I can't give a URL but there was a link recently on the top of HN that converted emails to an image that can only be read once before its deleted which means as soon as the other end reads the email they can do it again, so if their gmail was 'prism-ed' the NSA wouldnt be able to read it.

kryten | karma 743 | avg karma 2.95 · 2013-06-22 14:34:10+00:00

Regardless of the purpose of this or whether it's an art project or ironic or whatever, it's universally idiotic to say the least.

The message is bad, the idea is bad and it gets a lot of attention.

reply

Eliezer | karma 11213 | avg karma 7.96 · 2013-06-22 09:35:40

My God, the public understanding of cryptography. Bruce Schneier is spinning in his grave and he's not even dead.

furyofantares | karma 5661 | avg karma 3.92 · 2013-06-22 09:43:34

It doesn't sound like the author of the font intends for anyone to actually use this to try to prevent any snooping, but instead it's just meant to be used to convey a political message.

The article however seems to want to play at least a little bit off of the idea that it has some amount of practical value, which is what all these comments are reacting to.

reply

quinndupont | karma 712 | avg karma 1.9 · 2013-06-22 14:50:26+00:00

As others have indicated, this is beyond useless. The NSA is not going to visually inspect your communication, rather, they'll receive the data and simply process it with a machine, that completely ignores the glyphs used (reads the ASCII/Unicode instead). This person has made a deep, fundamental mistake about computer typography, let alone cryptography. Maybe it is all a big joke though.

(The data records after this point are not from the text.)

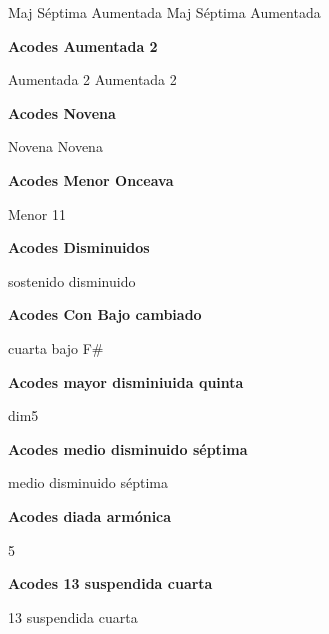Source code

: \small
{} Maj S\'eptima Aumentada
 Maj S\'eptima Aumentada
\normalsize

\vskip 20pt
\textbf{Acodes Aumentada 2}
\vskip 25pt

\small
{} Aumentada 2
 Aumentada 2
\normalsize


\vskip 20pt
\textbf{Acodes Novena}
\vskip 25pt

\small
{} Novena
 Novena
\normalsize

\vskip 20pt
\textbf{Acodes Menor Onceava}
\vskip 25pt

\small
{} Menor 11
\normalsize


\vskip 20pt
\textbf{Acodes Disminuidos}
\vskip 25pt

\small
{} sostenido disminuido
\normalsize


\vskip 20pt
\textbf{Acodes Con Bajo cambiado}
\vskip 25pt

\small
{} \hfill
{} \hfill\null\break
\vskip 20pt
 \hfill
{} \hfill\null\break
\vskip 20pt
 \hfill
{} \hfill\null\break
\vskip 20pt
 \hfill
{} \hfill
{} \hfill\null\break
\vskip 20pt
 \hfill
{} \hfill\null\break
\vskip 20pt
 \hfill\null\break
\vskip 20pt
 cuarta bajo F\# \hfill\null\break
\normalsize

\vskip 20pt
\textbf{Acodes mayor disminiuida quinta}
\vskip 25pt

\small
{} dim5
\normalsize

\vskip 20pt
\textbf{Acodes medio disminuido s\'eptima}
\vskip 25pt

\small
{} medio disminuido s\'eptima
\normalsize

\vskip 20pt
\textbf{Acodes diada arm\'onica}
\vskip 25pt

\small
{} 5
\normalsize

\vskip 20pt
\textbf{Acodes 13 suspendida cuarta}
\vskip 25pt

\small
{} 13 suspendida cuarta
\normalsize

\clearpage
\fi
%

a3n | karma 11955 | avg karma 2.19 · 2013-06-22 09:57:32

Make an image of the message. Then they at least have to jump the hoop of deciding to OCR.

lignuist | karma 1394 | avg karma 3.74 · 2013-06-22 14:50:37+00:00

I'm counting the hours until a tesseract package appears on github, which is able to OCR this font.

mpyne | karma 7580 | avg karma 1.88 · 2013-06-22 10:00:21

Here I thought that this font was supposed to be TEMPEST-proof but I see the author is still playing in the intramural leagues...

C1D | karma 233 | avg karma 1.43 · 2013-06-22 15:04:33+00:00

The title and the article are both idiotic as this only works if the NSA takes screenshots of messages and deciphers them. If someone uses this font to send a message and the recipient does not have it installed they will see raw text and so will the NSA. I don't believe the creator actually believes that this can do anything but I think the author does not actually know how ASCII or fonts for that matter, work.

olgeni | karma 337 | avg karma 0.92 · 2013-06-22 10:21:25

It might replace Comic Sans on business card, and that would still be progress.